In [None]:
import re 
import tokenize

# Grammar

A <u>Grammar</u> is defined as G = (N, E, P, S) where:
    
    N = set of non-terminals
    E = set of terminals
    P = set of productions
    S = starting symbol 



In [None]:
class Grammar:
    @staticmethod
    def parseLine(line):
        equalPos = line.index('=')
        rhs = line[equalPos + 1:].strip('\n').strip(' ')[1:-1]
        return [symbol.strip() for symbol in rhs.split(',')]
    
    @staticmethod
    def fromFile(fileName):
        with open(fileName) as file: 
            N = Grammar.parseLine(file.readline())
            E = Grammar.parseLine(file.readline())
            S = file.readline().split('=')[1].strip()
            P = Grammar.parseRules([line.strip('\n').strip(' ').strip(',') for line in file][1:-1])
            
            return Grammar(N, E, P, S)

    @staticmethod        
    def parseRules(rules):
        result = []
        
        for rule in rules:
            lhs, rhs = rule.split('->')
            lhs = lhs.strip()
            rhs = [ value.strip() for value in rhs.split('|')]
            
            for value in rhs: 
                result.append((lhs, value.split()))
        
        return result 
   
    def __init__(self, N, E, P, S):
        self.N = N 
        self.E = E
        self.P = P
        self.S = S
        
    def isNonTerminal(self, value):
        return value in self.N
    
    def isTerminal(self, value):
        return value in self.E 
    
    def isRegular(self):
        usedInRhs = dict() 
        notAllowedInRhs = list() 
        
        for rule in self.P: 
            lhs, rhs = rule
            hasTerminal = False 
            hasNonTerminal = False
            for char in rhs: 
                if self.isNonTerminal(char): 
                    usedInRhs[char] = True
                    hasNonTerminal = True
                elif self.isTerminal(char): 
                    if hasNonTerminal: 
                        return False
                    hasTerminal = True 
                if char == 'E': 
                    notAllowedInRhs.append(lhs)
                    
            if hasNonTerminal and not hasTerminal: 
                return False
        
        for char in notAllowedInRhs: 
            if char in usedInRhs: 
                return False 
            
        return True
   
    def getProductionsFor(self, nonTerminal): 
        if not self.isNonTerminal(nonTerminal):
            raise Exception('Can only show productions for non-terminals')
            
        return [ prod for prod in self.P if prod[0] == nonTerminal ]
    
    def showProductionsFor(self, nonTerminal):
        productions = self.getProductionsFor(nonTerminal)
        
        print(', '.join([' -> '.join(prod) for prod in productions]))
        
    def __str__(self):
        return 'N = { ' + ', '.join(self.N) + ' }\n' \
             + 'E = { ' + ', '.join(self.E) + ' }\n' \
             + 'P = { ' + ', '.join([' -> '.join([prod[0], ' '.join(prod[1])]) for prod in self.P]) + ' }\n' \
             + 'S = ' + str(self.S) + '\n'

# LR(0) Parser


For parsing the method from the previous labs was used.

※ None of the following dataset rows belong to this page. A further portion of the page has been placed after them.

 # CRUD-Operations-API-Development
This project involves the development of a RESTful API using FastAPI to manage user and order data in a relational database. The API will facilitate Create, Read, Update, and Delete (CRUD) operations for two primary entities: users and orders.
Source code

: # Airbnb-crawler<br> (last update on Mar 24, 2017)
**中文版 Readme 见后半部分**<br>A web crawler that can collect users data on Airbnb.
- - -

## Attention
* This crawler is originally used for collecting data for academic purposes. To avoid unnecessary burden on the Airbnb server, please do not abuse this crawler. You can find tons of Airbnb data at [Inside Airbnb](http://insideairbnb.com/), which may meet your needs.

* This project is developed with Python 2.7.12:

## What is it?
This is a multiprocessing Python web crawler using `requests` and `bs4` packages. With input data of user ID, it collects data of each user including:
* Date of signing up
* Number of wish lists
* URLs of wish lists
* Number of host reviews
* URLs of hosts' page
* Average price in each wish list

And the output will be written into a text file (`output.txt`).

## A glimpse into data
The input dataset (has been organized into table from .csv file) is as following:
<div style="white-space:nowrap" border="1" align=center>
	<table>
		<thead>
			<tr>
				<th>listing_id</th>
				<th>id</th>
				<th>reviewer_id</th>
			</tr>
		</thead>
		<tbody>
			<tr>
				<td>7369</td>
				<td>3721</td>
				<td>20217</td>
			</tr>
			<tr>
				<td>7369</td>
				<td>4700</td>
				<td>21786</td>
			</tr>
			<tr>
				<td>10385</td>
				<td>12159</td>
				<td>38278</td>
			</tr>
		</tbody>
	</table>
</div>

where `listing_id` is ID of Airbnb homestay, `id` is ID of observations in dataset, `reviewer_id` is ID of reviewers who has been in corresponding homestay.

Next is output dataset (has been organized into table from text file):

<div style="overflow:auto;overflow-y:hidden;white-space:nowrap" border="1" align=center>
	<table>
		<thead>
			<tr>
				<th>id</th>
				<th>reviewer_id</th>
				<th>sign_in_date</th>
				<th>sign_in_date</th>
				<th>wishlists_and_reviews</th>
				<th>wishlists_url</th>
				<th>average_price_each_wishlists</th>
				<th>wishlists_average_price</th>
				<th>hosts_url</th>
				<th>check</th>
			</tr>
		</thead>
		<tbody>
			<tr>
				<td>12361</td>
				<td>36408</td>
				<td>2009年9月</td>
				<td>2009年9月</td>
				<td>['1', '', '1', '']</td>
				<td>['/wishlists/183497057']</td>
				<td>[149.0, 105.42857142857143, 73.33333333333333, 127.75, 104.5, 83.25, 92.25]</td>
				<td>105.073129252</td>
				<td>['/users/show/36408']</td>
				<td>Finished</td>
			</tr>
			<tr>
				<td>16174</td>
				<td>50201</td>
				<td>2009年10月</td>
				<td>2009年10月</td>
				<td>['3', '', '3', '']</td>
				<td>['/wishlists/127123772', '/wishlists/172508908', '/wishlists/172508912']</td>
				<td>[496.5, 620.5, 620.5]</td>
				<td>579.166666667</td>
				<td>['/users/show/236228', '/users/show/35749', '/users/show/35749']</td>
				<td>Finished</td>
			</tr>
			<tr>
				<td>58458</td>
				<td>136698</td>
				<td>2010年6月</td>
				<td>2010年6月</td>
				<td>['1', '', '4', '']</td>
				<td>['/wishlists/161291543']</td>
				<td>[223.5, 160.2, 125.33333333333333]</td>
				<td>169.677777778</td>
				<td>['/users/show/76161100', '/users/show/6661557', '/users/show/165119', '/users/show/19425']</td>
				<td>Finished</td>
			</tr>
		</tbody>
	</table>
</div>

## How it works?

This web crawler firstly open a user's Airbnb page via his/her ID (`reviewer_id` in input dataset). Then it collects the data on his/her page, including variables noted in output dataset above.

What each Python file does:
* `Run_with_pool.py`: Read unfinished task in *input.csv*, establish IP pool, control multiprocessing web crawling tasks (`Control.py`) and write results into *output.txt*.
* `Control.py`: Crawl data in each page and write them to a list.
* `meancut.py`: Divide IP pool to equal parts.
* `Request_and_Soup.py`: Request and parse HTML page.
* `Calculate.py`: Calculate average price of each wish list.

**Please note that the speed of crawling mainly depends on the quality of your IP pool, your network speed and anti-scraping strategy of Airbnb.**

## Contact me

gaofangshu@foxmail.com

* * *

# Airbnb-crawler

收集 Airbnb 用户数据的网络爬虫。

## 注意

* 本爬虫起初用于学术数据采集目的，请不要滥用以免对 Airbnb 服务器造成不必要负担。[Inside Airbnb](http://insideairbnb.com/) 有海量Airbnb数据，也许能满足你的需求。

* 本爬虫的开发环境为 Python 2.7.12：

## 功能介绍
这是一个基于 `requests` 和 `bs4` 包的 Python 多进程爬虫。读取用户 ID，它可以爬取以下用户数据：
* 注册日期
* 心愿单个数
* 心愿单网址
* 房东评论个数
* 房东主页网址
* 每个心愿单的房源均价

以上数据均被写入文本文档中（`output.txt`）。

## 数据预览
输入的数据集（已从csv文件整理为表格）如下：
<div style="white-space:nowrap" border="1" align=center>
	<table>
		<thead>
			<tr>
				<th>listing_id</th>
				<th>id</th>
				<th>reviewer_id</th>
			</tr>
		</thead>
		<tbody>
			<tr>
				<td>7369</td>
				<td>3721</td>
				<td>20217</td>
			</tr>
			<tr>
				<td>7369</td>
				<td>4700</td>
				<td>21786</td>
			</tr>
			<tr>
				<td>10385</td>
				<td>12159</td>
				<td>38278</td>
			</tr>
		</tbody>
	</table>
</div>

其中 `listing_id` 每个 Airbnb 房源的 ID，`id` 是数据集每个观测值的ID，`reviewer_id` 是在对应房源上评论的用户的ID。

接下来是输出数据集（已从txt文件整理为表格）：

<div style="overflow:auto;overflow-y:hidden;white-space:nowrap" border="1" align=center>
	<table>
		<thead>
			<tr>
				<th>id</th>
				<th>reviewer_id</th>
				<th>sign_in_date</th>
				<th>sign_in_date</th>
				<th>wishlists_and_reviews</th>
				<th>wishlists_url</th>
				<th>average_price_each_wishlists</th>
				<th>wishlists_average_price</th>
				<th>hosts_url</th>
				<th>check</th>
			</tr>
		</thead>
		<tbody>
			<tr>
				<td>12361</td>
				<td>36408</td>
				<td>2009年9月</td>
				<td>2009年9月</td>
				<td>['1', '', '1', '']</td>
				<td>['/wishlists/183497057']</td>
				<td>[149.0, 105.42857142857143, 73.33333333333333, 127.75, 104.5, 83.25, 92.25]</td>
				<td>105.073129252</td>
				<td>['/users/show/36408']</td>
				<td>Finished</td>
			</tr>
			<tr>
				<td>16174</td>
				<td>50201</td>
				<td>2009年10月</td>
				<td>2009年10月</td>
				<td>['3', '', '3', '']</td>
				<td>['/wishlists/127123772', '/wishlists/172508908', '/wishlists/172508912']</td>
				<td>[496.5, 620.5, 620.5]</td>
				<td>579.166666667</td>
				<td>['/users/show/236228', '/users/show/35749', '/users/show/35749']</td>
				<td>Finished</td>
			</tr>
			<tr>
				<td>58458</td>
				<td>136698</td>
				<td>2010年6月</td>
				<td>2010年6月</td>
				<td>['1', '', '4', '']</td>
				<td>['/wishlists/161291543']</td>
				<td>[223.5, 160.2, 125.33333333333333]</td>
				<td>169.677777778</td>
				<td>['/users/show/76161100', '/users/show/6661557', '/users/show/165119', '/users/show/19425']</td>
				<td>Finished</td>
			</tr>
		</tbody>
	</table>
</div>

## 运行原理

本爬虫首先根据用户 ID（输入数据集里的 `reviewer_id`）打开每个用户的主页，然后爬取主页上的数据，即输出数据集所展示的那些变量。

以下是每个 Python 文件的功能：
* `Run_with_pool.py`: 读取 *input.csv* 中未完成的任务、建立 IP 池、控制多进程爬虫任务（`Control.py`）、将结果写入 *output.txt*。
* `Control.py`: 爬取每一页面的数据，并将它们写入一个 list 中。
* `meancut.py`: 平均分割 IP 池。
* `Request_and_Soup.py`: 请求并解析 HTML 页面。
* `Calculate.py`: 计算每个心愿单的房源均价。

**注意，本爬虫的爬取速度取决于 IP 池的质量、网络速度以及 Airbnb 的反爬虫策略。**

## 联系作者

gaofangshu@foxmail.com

Tokenizing the input and then obtaining the resulting PIF.
PIF conversion is done based on a codification tables with each non-terminal being map to a unique id, together with the
codes found in the symbol and constant tables. The grammar implementation and code is also the one used in the previous
work, also including regular grammar verification.
The PIF is then used in the LR(0) parsing algorithm as detailed in the course slides as follows:


Closure Computation 

The closure of a set of LR(0) items can be computed using a simple (but important) little algorithm
Algorithm to compute closure(A)
	set A' equal to A.
	while there is some [ N -> beta1 . M beta2 ] exists in A' such that
	M->beta3 exists in P and [ M ->.beta3 ] exists in A' add [M ->.beta3 ] to A'. 

	
The definition of the LR(0) machine is:

Let the set of states of the machine be the set of all sets of LR(0) items for G.
Let the set of final states be all states except the state corresponding to the empty set of LR(0) item.
Let the initial state be the state corresponding to the set

	closure ( {[ S' ->.S$]} ) 

Let the transition function f: pi(x)(Vn U Vt) -> pi be defined by:

	f(pi,x) = closure(goto(pi,x)) 


Reguli tabel LR(0)

    1.dacă [A → α.β] ∈si atunci acțiune(si)=shift
	2.dacă [A → β.] ∈si și A ≠Sʹ atunci acțiune(si)=reduce l, unde l -numărul producției A → β
	3.dacă [Sʹ → S.] ∈si atunci acțiune(si)=acc
	4.dacă goto(si, X) = sj atunci goto(si, X) = sj
	5.toate celelalte valori = eroare


In [None]:
class Lr0Parser: 
    
    def __init__(self, grammar): 
        self.__grammar = grammar
        self.__workingStack = []
        self.__inputStack = []
        self.__output = [] 
        
    def closure(self, productions): 
        
        if productions == []:
            return None
        C = productions
        finished = False 
        
        while not finished:
            finished = True 
            for dottedProd in C:
                dotIndex = dottedProd[1].index('.')
                alpha = dottedProd[1][:dotIndex]
                Bbeta = dottedProd[1][dotIndex + 1:]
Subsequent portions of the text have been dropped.